Thursday, May 29, 2014

Agile Finland, it's THAT time of year again

About a year ago, I volunteered to join Agile Finland Executive Committee. It's been an interesting year for me, one in which we've done plenty of things and started more that will continue into the future. A new executive committee will be chosen in Annual Meeting next week (finally), and while the style of opening may give the impression, I'm not going anywhere.

Recently, I've come to know people who volunteer to join the Executive committee for 2014-2015 season in addition to me: Hannu Kokko, Olli Pietikäinen, Jussi Markula, Vasco Duarte and Martin von Weissenberg. This means there's already one more that the executive committee can accommodate according to our rules, and I voluntarily step down to be a spare member - eligible for full membership in meetings when any of the others is away, and always being there. As the meeting has not been held, it is still possible things will turn out to be different, just like last year. I showed up just moments into the voting, volunteered and kicked out someone who had been preplanned into the committee.

The time of year leaves me thinking about what I'd like to see Agile Finland be. The ideas are most certainly influenced by others, but this is not intended as a shared statement from people but a personal view to open discussions.

Agile Finland should be more professional, run 'like a business'

Agile Finland community is about content. To run Agile Finland, there's much more than just content, there's all sorts of administrivia, financial considerations and considerations of what we can do as a non-profit. I'd like to see that more of the stuff that happens in Agile Finland could be considered paid work for someone, starting with the hope of hiring a 'secretary' and continuing with the idea that Agile Finland could actually own a company or collaborate closely with a company. Organizing conferences would be more sustainable if only the content part would be volunteer work. Organizing regular events similarly.

We need to look at models of how non-profits are organized from the bigger non-profits.

This also means, to me, that our events should be profiled to professional, career-advancing stuff.
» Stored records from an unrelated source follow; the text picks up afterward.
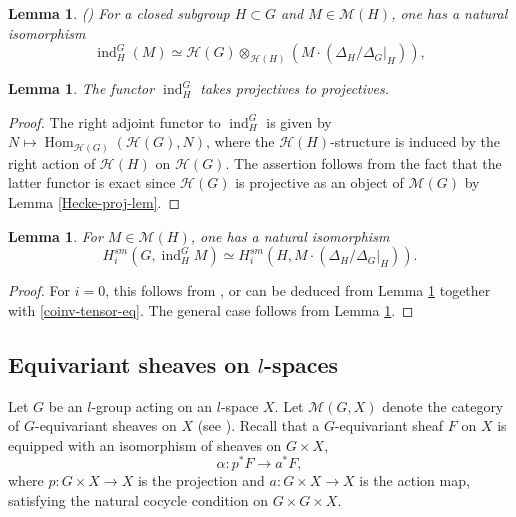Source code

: \documentclass[12pt,reqno]{amsart}
\newtheorem{lemma}[theorem]{Lemma}
\theoremstyle{definition}
\theoremstyle{remark}
\numberwithin{equation}{section}
\newcommand{\ind}{\operatorname{ind}}
\newcommand{\De}{\Delta}
\newcommand{\ot}{\otimes}
\newcommand{\Hom}{\operatorname{Hom}}
\newcommand{\HH}{{\mathcal H}}
\newcommand{\MM}{{\mathcal M}}
\newcommand{\sub}{\subset}
\renewcommand{\a}{\alpha}
\begin{document}
\begin{lemma}\label{ind-tensor-lem}(\cite[Thm.\ 1.4]{Cartier})
For a closed subgroup $H\sub G$ and $M\in \MM(H)$, one has a natural isomorphism
$$\ind_H^G(M)\simeq \HH(G)\ot_{\HH(H)} (M\cdot (\De_H/\De_G|_H)),$$
\end{lemma}


\begin{lemma}\label{ind-proj-lem}
The functor $\ind_H^G$ takes projectives to projectives.
\end{lemma}

\begin{proof} The right adjoint functor to $\ind_H^G$ is given by
$N\mapsto \Hom_{\HH(G)}(\HH(G),N)$, where the $\HH(H)$-structure is induced by the right action of $\HH(H)$ on $\HH(G)$.
The assertion follows from the fact that the latter functor is exact since $\HH(G)$ is projective as an object of $\MM(G)$ by Lemma \ref{Hecke-proj-lem}.
\end{proof}

\begin{lemma}\label{hom-ind-rep-lem}
For $M\in \MM(H)$, one has a natural isomorphism
$$H^{sm}_i(G,\ind_H^G M)\simeq H^{sm}_i(H,M\cdot (\De_H/\De_G|_H)).$$
\end{lemma}

\begin{proof}
For $i=0$, this follows from \cite[Prop.\ 2.29]{BZ}, or can be deduced from Lemma \ref{ind-tensor-lem} together with \eqref{coinv-tensor-eq}. 
The general case follows from Lemma \ref{ind-proj-lem}.
\end{proof}

\subsection{Equivariant sheaves on $l$-spaces}\label{G-eq-sheaves-sec}

Let $G$ be an $l$-group acting on an $l$-space $X$. Let $\MM(G,X)$ denote the category of $G$-equivariant sheaves on $X$
(see \cite[Sec.\ 1.3]{Bern}). Recall that a $G$-equivariant sheaf $F$ on $X$ is equipped with an isomorphism of sheaves on $G\times X$,
$$\a:p^*F\to a^*F,$$
where $p:G\times X\to X$ is the projection and $a:G\times X\to X$ is the action map, satisfying the natural cocycle condition on $G\times G\times X$.
\end{document}
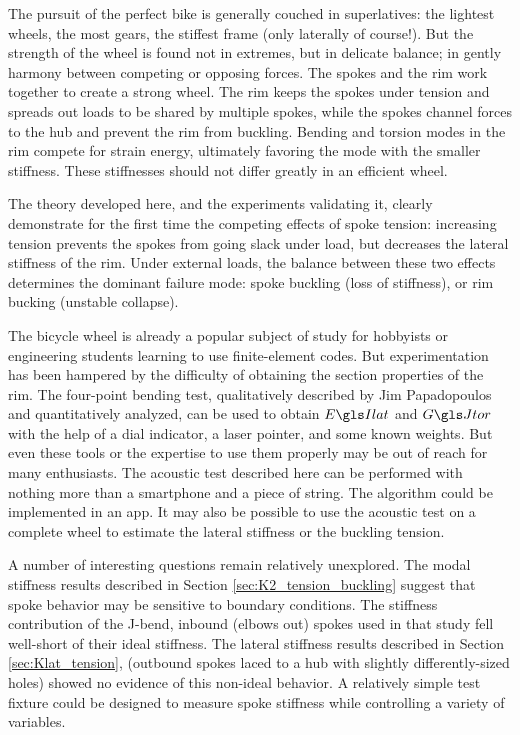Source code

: \documentclass[\rootdir/thesis.tex]{subfiles}
\begin{document}

The pursuit of the perfect bike is generally couched in superlatives: the lightest wheels, the most gears, the stiffest frame (only laterally of course!). But the strength of the wheel is found not in extremes, but in delicate balance; in gently harmony between competing or opposing forces. The spokes and the rim work together to create a strong wheel. The rim keeps the spokes under tension and spreads out loads to be shared by multiple spokes, while the spokes channel forces to the hub and prevent the rim from buckling. Bending and torsion modes in the rim compete for strain energy, ultimately favoring the mode with the smaller stiffness. These stiffnesses should not differ greatly in an efficient wheel.

The theory developed here, and the experiments validating it, clearly demonstrate for the first time the competing effects of spoke tension: increasing tension prevents the spokes from going slack under load, but decreases the lateral stiffness of the rim. Under external loads, the balance between these two effects determines the dominant failure mode: spoke buckling (loss of stiffness), or rim bucking (unstable collapse).

The bicycle wheel is already a popular subject of study for hobbyists or engineering students learning to use finite-element codes. But experimentation has been hampered by the difficulty of obtaining the section properties of the rim. The four-point bending test, qualitatively described by Jim Papadopoulos and quantitatively analyzed, can be used to obtain $\EIl$ and $\GJ$ with the help of a dial indicator, a laser pointer, and some known weights. But even these tools or the expertise to use them properly may be out of reach for many enthusiasts. The acoustic test described here can be performed with nothing more than a smartphone and a piece of string. The algorithm could be implemented in an app. It may also be possible to use the acoustic test on a complete wheel to estimate the lateral stiffness or the buckling tension.

A number of interesting questions remain relatively unexplored. The modal stiffness results described in Section \ref{sec:K2_tension_buckling} suggest that spoke behavior may be sensitive to boundary conditions. The stiffness contribution of the J-bend, inbound (elbows out) spokes used in that study fell well-short of their ideal stiffness. The lateral stiffness results described in Section \ref{sec:Klat_tension}, (outbound spokes laced to a hub with slightly differently-sized holes) showed no evidence of this non-ideal behavior. A relatively simple test fixture could be designed to measure spoke stiffness while controlling a variety of variables.
\end{document}
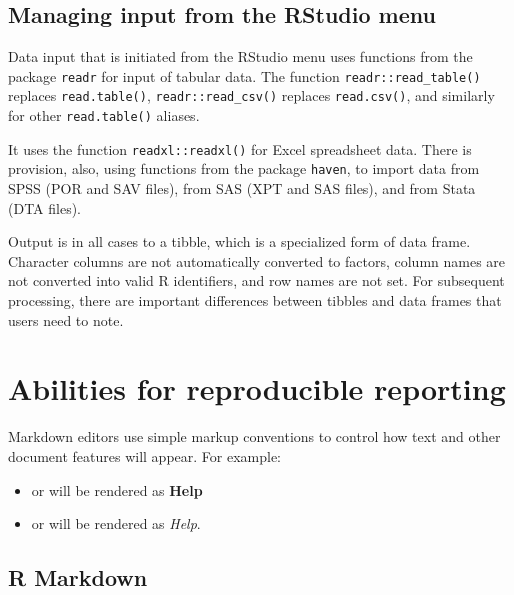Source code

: \subsection{Managing input from the RStudio menu}\label{ss:readEtc}

Data input that is initiated from the RStudio menu uses functions
from the package \texttt{readr} for input of tabular data.
The function \texttt{readr::read\_table()} replaces
\texttt{read.table()}, \texttt{readr::read\_csv()} replaces
\texttt{read.csv()}, and similarly for other \texttt{read.table()}
aliases.

It uses the function \texttt{readxl::readxl()} for Excel
spreadsheet data. There is provision, also, using functions from
the package \texttt{haven}, to import data from SPSS (POR and
SAV files), from SAS (XPT and SAS files), and from Stata (DTA
files).  

Output is in all cases to a tibble, which is a specialized form
of data frame. 
Character columns are not automatically converted to factors,
column names are not converted into valid R identifiers, and row
names are not set.  For subsequent processing, there are
important differences between tibbles and data frames that users
need to note.

\section{Abilities for reproducible reporting}
Markdown editors use simple markup conventions to control how text and
other document features will appear.  For example:
\begin{itemize}
\item[]  or  will be rendered as
\textbf{Help}
\item[]  or  will be rendered as {\em Help}.
\end{itemize}

\subsection{R Markdown}

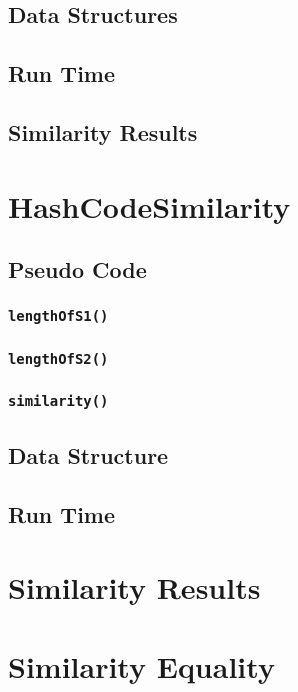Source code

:\documentclass[10pt,letterpaper]{article}
\begin{document}
\subsection{Data Structures }
\subsection{Run Time}
\subsection{Similarity Results}
\section{HashCodeSimilarity}
\subsection{Pseudo Code}
\subsubsection{\texttt{lengthOfS1()}}
\subsubsection{\texttt{lengthOfS2()}}
\subsubsection{\texttt{similarity()}}
\subsection{Data Structure }
\subsection{Run Time}
\section{Similarity Results}
\section{Similarity Equality}
\end{document}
Not something that happens only in evenings and on your own free time. Social aspects are important too. Unconferences, peer conferences and the sorts are social. But they are not freetime activities.

Agile Finland should celebrate and support skills/personalities diversity

I think Agile Development is the way of the future - people emphasis. I joined with a concern that has not been resolved: Agile teams seem to be leaving non-coding testers out. Again and again I hear of some enlightened customers who buy agile development teams from one contractor and add testers from another. But I hear more stories of customers buying just agile development team and not realizing they may be missing something relevant. I love the fact that there's teams doing really great without testers, the fact that developers in agile have learned to test. But I find it sad that there's still a feeling of excludedness for those who identify as 'testers'. Someone I talked with summed it well: testers were struggling with respect 10 years ago and it got better. Agile feels like it's starting all over again.

When I look at Agile Finland events and participants, I get a feeling that something has changed there too. When it all started, a lot of the stuff was about practicing our skills of development (coding dojos in particular). Now we have very little technical content, and very few active developers in the ranks. Most of our contents are about team work, people stuff, methodologies and practices. And coaching, that seems to be the core of it all.

I did a little picture of interest groups I could identify already existing within Agile Finland as I see it. I'd like to find a way to create action for different interest groups without creating walls on which groups you belong to - we're all in it together and just choose to spend time in different way.

I'd like to see more people identify with Agile Finland and agile as the way to do valuable software. While others may find it important to reach out to ones outside development, I'd like to make sure we don't lose out on the ones who are in development. I hope we could have both.

What it comes to testers, I find that many of my colleagues in test won't join as enthusiastically as I did. Also, doing as much on testing as I want to keep the skills growing and new people joining into the great work of testing, Agile Finland alone does not feel sufficient. Thus I've started Ohjelmistotestaus ry - Software Testing Finland -non-profit, that works with skills-oriented testing, a topic that should be close to Agile Finland as well. Knowing testing, growing testing and building bridges to testing is still my calling.

And the others...

On the upcoming season, I want to run a trial on agile development from 'creating together' point of view with 1st graders - small children. I've actually already agreed on piloting this with a local school. The idea emerged from the fact that I feel we lose girls in particular at a very young age from the software professions. To me, it seems some of it is peer pressure and some of it is the idea that "code" is the central element. I'd like to focus on people and I don't mind that we together transfer ideas into code. Ideas are the key. So Agile Finland will have a new audience, the future of the profession in kids.

Similarly, we need to reach out more towards the students. I think Turku Agile Day has been the most energetic of the agile conferences in Finland, and I attribute a lot of that to the collaboration with students. We should have more of them, early on, learning with the more senior ones on creating great contents.

And surely, we should also seek to infiltrate the places that don't yet realize agile has answers to their concerns - the very traditional non-profits. Practical examples, real cases and the discussion about them could perhaps teach us all something. Turning non-agile to agile is just not my thing outside the actual work at companies. Selling Agile is someone else's high priority.